“A regressive change in service of a regressive change”: the looming disaster of H.R. 3

As a number of outlets in both the feminist and mainstream media have reported, the Republican-dominated House is considering new restrictions on abortion funding. The so-called “No Taxpayer Funding for Abortion Act” is bad enough on its face for those of us who believe that the right to choose an abortion goes hand in hand with the right to access a full range of reproductive services. The truth is, it’s worse than it sounds.

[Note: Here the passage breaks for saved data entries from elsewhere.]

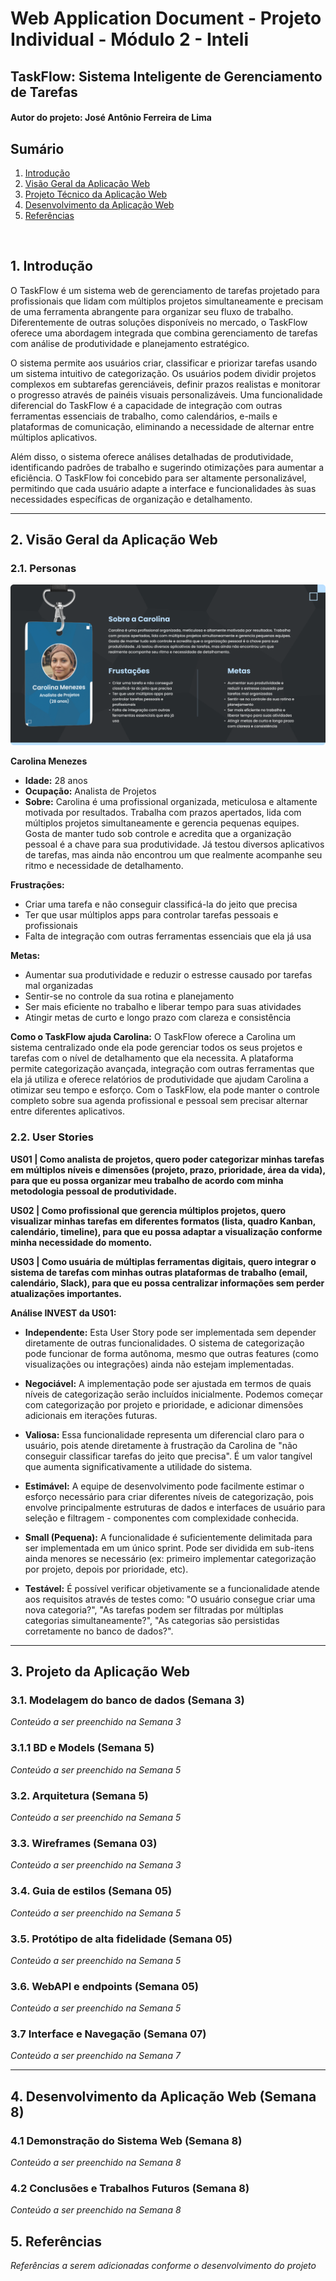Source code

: # Web Application Document - Projeto Individual - Módulo 2 - Inteli

## TaskFlow: Sistema Inteligente de Gerenciamento de Tarefas

#### Autor do projeto: José Antônio Ferreira de Lima

## Sumário

1. [Introdução](#c1)  
2. [Visão Geral da Aplicação Web](#c2)  
3. [Projeto Técnico da Aplicação Web](#c3)  
4. [Desenvolvimento da Aplicação Web](#c4)  
5. [Referências](#c5)  

<br>

## <a name="c1"></a>1. Introdução

O TaskFlow é um sistema web de gerenciamento de tarefas projetado para profissionais que lidam com múltiplos projetos simultaneamente e precisam de uma ferramenta abrangente para organizar seu fluxo de trabalho. Diferentemente de outras soluções disponíveis no mercado, o TaskFlow oferece uma abordagem integrada que combina gerenciamento de tarefas com análise de produtividade e planejamento estratégico.

O sistema permite aos usuários criar, classificar e priorizar tarefas usando um sistema intuitivo de categorização. Os usuários podem dividir projetos complexos em subtarefas gerenciáveis, definir prazos realistas e monitorar o progresso através de painéis visuais personalizáveis. Uma funcionalidade diferencial do TaskFlow é a capacidade de integração com outras ferramentas essenciais de trabalho, como calendários, e-mails e plataformas de comunicação, eliminando a necessidade de alternar entre múltiplos aplicativos.

Além disso, o sistema oferece análises detalhadas de produtividade, identificando padrões de trabalho e sugerindo otimizações para aumentar a eficiência. O TaskFlow foi concebido para ser altamente personalizável, permitindo que cada usuário adapte a interface e funcionalidades às suas necessidades específicas de organização e detalhamento.

---

## <a name="c2"></a>2. Visão Geral da Aplicação Web

### 2.1. Personas

![Persona Carolina Menezes](assets/persona-carolina.png)

**Carolina Menezes**
* **Idade:** 28 anos
* **Ocupação:** Analista de Projetos
* **Sobre:** Carolina é uma profissional organizada, meticulosa e altamente motivada por resultados. Trabalha com prazos apertados, lida com múltiplos projetos simultaneamente e gerencia pequenas equipes. Gosta de manter tudo sob controle e acredita que a organização pessoal é a chave para sua produtividade. Já testou diversos aplicativos de tarefas, mas ainda não encontrou um que realmente acompanhe seu ritmo e necessidade de detalhamento.

**Frustrações:**
* Criar uma tarefa e não conseguir classificá-la do jeito que precisa
* Ter que usar múltiplos apps para controlar tarefas pessoais e profissionais
* Falta de integração com outras ferramentas essenciais que ela já usa

**Metas:**
* Aumentar sua produtividade e reduzir o estresse causado por tarefas mal organizadas
* Sentir-se no controle da sua rotina e planejamento
* Ser mais eficiente no trabalho e liberar tempo para suas atividades
* Atingir metas de curto e longo prazo com clareza e consistência

**Como o TaskFlow ajuda Carolina:**
O TaskFlow oferece a Carolina um sistema centralizado onde ela pode gerenciar todos os seus projetos e tarefas com o nível de detalhamento que ela necessita. A plataforma permite categorização avançada, integração com outras ferramentas que ela já utiliza e oferece relatórios de produtividade que ajudam Carolina a otimizar seu tempo e esforço. Com o TaskFlow, ela pode manter o controle completo sobre sua agenda profissional e pessoal sem precisar alternar entre diferentes aplicativos.

### 2.2. User Stories

**US01 | Como analista de projetos, quero poder categorizar minhas tarefas em múltiplos níveis e dimensões (projeto, prazo, prioridade, área da vida), para que eu possa organizar meu trabalho de acordo com minha metodologia pessoal de produtividade.**

**US02 | Como profissional que gerencia múltiplos projetos, quero visualizar minhas tarefas em diferentes formatos (lista, quadro Kanban, calendário, timeline), para que eu possa adaptar a visualização conforme minha necessidade do momento.**

**US03 | Como usuária de múltiplas ferramentas digitais, quero integrar o sistema de tarefas com minhas outras plataformas de trabalho (email, calendário, Slack), para que eu possa centralizar informações sem perder atualizações importantes.**

**Análise INVEST da US01:**

* **Independente:** Esta User Story pode ser implementada sem depender diretamente de outras funcionalidades. O sistema de categorização pode funcionar de forma autônoma, mesmo que outras features (como visualizações ou integrações) ainda não estejam implementadas.

* **Negociável:** A implementação pode ser ajustada em termos de quais níveis de categorização serão incluídos inicialmente. Podemos começar com categorização por projeto e prioridade, e adicionar dimensões adicionais em iterações futuras.

* **Valiosa:** Essa funcionalidade representa um diferencial claro para o usuário, pois atende diretamente à frustração da Carolina de "não conseguir classificar tarefas do jeito que precisa". É um valor tangível que aumenta significativamente a utilidade do sistema.

* **Estimável:** A equipe de desenvolvimento pode facilmente estimar o esforço necessário para criar diferentes níveis de categorização, pois envolve principalmente estruturas de dados e interfaces de usuário para seleção e filtragem - componentes com complexidade conhecida.

* **Small (Pequena):** A funcionalidade é suficientemente delimitada para ser implementada em um único sprint. Pode ser dividida em sub-itens ainda menores se necessário (ex: primeiro implementar categorização por projeto, depois por prioridade, etc).

* **Testável:** É possível verificar objetivamente se a funcionalidade atende aos requisitos através de testes como: "O usuário consegue criar uma nova categoria?", "As tarefas podem ser filtradas por múltiplas categorias simultaneamente?", "As categorias são persistidas corretamente no banco de dados?".

---

## <a name="c3"></a>3. Projeto da Aplicação Web

### 3.1. Modelagem do banco de dados  (Semana 3)

*Conteúdo a ser preenchido na Semana 3*

### 3.1.1 BD e Models (Semana 5)

*Conteúdo a ser preenchido na Semana 5*

### 3.2. Arquitetura (Semana 5)

*Conteúdo a ser preenchido na Semana 5*

### 3.3. Wireframes (Semana 03)

*Conteúdo a ser preenchido na Semana 3*

### 3.4. Guia de estilos (Semana 05)

*Conteúdo a ser preenchido na Semana 5*

### 3.5. Protótipo de alta fidelidade (Semana 05)

*Conteúdo a ser preenchido na Semana 5*

### 3.6. WebAPI e endpoints (Semana 05)

*Conteúdo a ser preenchido na Semana 5*

### 3.7 Interface e Navegação (Semana 07)

*Conteúdo a ser preenchido na Semana 7*

---

## <a name="c4"></a>4. Desenvolvimento da Aplicação Web (Semana 8)

### 4.1 Demonstração do Sistema Web (Semana 8)

*Conteúdo a ser preenchido na Semana 8*

### 4.2 Conclusões e Trabalhos Futuros (Semana 8)

*Conteúdo a ser preenchido na Semana 8*

## <a name="c5"></a>5. Referências

*Referências a serem adicionadas conforme o desenvolvimento do projeto*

The most devastating aspect of the NTFAA is its unmistakable redefinition of rape. What does that have to do with abortion? A great deal, when you consider the politics around “exemptions” for rape and incest. Many who oppose abortion support exceptions for cases of rape and incest (as well, at least some of the time, for the life of the pregnant woman). Those exemptions are popular, and only a small committed core of far-right political activists oppose them. (One thinks of the execrable but entertaining Alan Keyes, the clownish former presidential candidate, who was fond of asking “How dare we sentence a child to death for his father’s crime?” whenever the subject of these exemptions arose.) Smart pro-lifers know better than to take the radical Keyes stance, so they call for “reasonable” limitations on women’s right to choose, admitting to the wisdom of rape and incest exemptions.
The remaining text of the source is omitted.